Explanations are the foundation of every Humanities essay, yet constructing well-reasoned ones remains a struggle for many students. Believing more could be done to help them with this, five Senior Teachers have researched and designed a new assessment rubric that can improve students’ explanation skills.
Memorizing notes and then regurgitating information – this is common practice for many students in the Humanities classroom.
Through research conducted during the Teacher Leaders Programme they attended at NIE, Humanities teachers Dina Van Dijk, Khoo Kay Yong, Leung Wai Ching Juliane, Danny Tan and Lester Lim observed that this happens due to poor understanding of what constitutes a good explanation and how to write one.
Difficulty Connecting the Dots
“Sometimes when we ask questions, instead of providing a comprehensive answer, students throw facts at us and expect teachers to make the connection for them,” says Lester who is teaching at Pioneer Junior College.
But moving forward, students must have a firm grasp on how to effectively organize information to successfully make a point in an essay. This is especially so with the new Social Studies syllabus that has increased emphasis on questions that test the application of concepts.
“Such questions require students to get answers from all over the syllabus,” Danny, who teaches at Catholic High School, explains. “So they need to have a good understanding of how issues are linked.”
This means students cannot get by with memorizing and regurgitating facts or model answers during examinations. Deeper understanding of issues is needed, together with the ability to identify the general principle behind events and draw connections between them.
“A good explanation involves more than just stating different points.”
– Dina, Senior Teacher at Nanyang Girls’ High School
The Modified Assessment Descriptor (MAD)
To help students and teachers with this, the team designed the Modified Assessment Descriptor (MAD), a guide that highlights the key components that show good explanation in essay writing.
“A good explanation involves more than just stating different points,” says Dina. “Most of the essays students write are about cause and effect, so MAD is helpful in getting them to think about the nuances of their explanation.”
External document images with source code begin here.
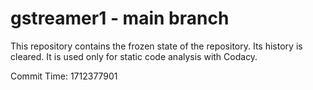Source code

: # gstreamer1 - main branch

This repository contains the frozen state of the repository.
Its history is cleared. It is used only for static code
analysis with Codacy.

Commit Time: 1712377901
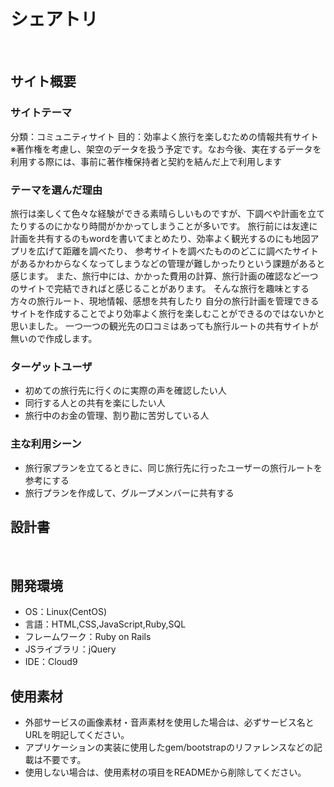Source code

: # シェアトリ<!--ここにアプリ名を入力-->
​
## サイト概要
### サイトテーマ
<!--何を『目的』とし、どのような『分類』なのかを簡潔に書く-->
分類：コミュニティサイト
目的：効率よく旅行を楽しむための情報共有サイト
※著作権を考慮し、架空のデータを扱う予定です。なお今後、実在するデータを利用する際には、事前に著作権保持者と契約を結んだ上で利用します
​
### テーマを選んだ理由
<!--なぜこのようなテーマにしたかを説明する-->
旅行は楽しくて色々な経験ができる素晴らしいものですが、下調べや計画を立てたりするのにかなり時間がかかってしまうことが多いです。
旅行前には友達に計画を共有するのもwordを書いてまとめたり、効率よく観光するのにも地図アプリを広げて距離を調べたり、
参考サイトを調べたもののどこに調べたサイトがあるかわからなくなってしまうなどの管理が難しかったりという課題があると感じます。
また、旅行中には、かかった費用の計算、旅行計画の確認など一つのサイトで完結できればと感じることがあります。
そんな旅行を趣味とする方々の旅行ルート、現地情報、感想を共有したり
自分の旅行計画を管理できるサイトを作成することでより効率よく旅行を楽しむことができるのではないかと思いました。
一つ一つの観光先の口コミはあっても旅行ルートの共有サイトが無いので作成します。
​
### ターゲットユーザ
<!--誰に使ってもらうかを具体的に記載する-->
- 初めての旅行先に行くのに実際の声を確認したい人
- 同行する人との共有を楽にしたい人
- 旅行中のお金の管理、割り勘に苦労している人
​
### 主な利用シーン
<!--どのような時に使うのかの状況を記載すること-->
- 旅行家プランを立てるときに、同じ旅行先に行ったユーザーの旅行ルートを参考にする
- 旅行プランを作成して、グループメンバーに共有する
​
## 設計書
<!--テーマを設定・提出する時点では不要です-->
​
## 開発環境
- OS：Linux(CentOS)
- 言語：HTML,CSS,JavaScript,Ruby,SQL
- フレームワーク：Ruby on Rails
- JSライブラリ：jQuery
- IDE：Cloud9
​
## 使用素材
- 外部サービスの画像素材・音声素材を使用した場合は、必ずサービス名とURLを明記してください。
- アプリケーションの実装に使用したgem/bootstrapのリファレンスなどの記載は不要です。
- 使用しない場合は、使用素材の項目をREADMEから削除してください。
Through MAD, the teachers hope to move beyond the vague descriptors of some existing assessment rubrics and make explicit the requirements of a good explanation.
Addressing Uncertainty, Clarifying Doubts
One commonly used assessment rubric in schools today is the “Level of Response Marking Scheme” (LORMS) whose criteria the teachers feel is too broad to be helpful to students. Assessment based on LORMS may state that a student’s answers are “very well explained”, but fail to go into detail about what this means for the student.
In contrast, MAD breaks down these terms so that students are able to identify which part of their explanation they can improve on.
“MAD is useful because it goes into greater depth about what makes an explanation good or not,” says Kay Yong. The criteria give students an indication of where they are with respect to each component (Key Idea, Evidence and Explanation) so that they can differentiate where they are doing well and not so well.
Another key feature of MAD is its accessibility that makes for a great self-assessment tool. Once students are taught what an explanation requires, the rubric can be used for self-assessment independent of the teacher (see yellow box below).
“The words we use in MAD capture the experience of students,” shares Dina. “The lowest level might be “I don’t know what I’m writing, I’m just writing what I can remember.” In clear terms, the rubric gives them a sense of what they should be targeting.
The inclusion of examples is also helpful in getting students to think independently about the nuances of their answers. “For essays, you have to consider the precipitant, triggers, underlying factors, amplifiers and so on,” says Dina. “We want students to have this sensitivity so that when they go to Junior College (JC), they have more confidence to do a Humanities subject.”
By JC, students are expected to have mastered explanations and achieved a certain sophistication of thought. For those yet to master these building blocks of essays, the learning curve can be steep.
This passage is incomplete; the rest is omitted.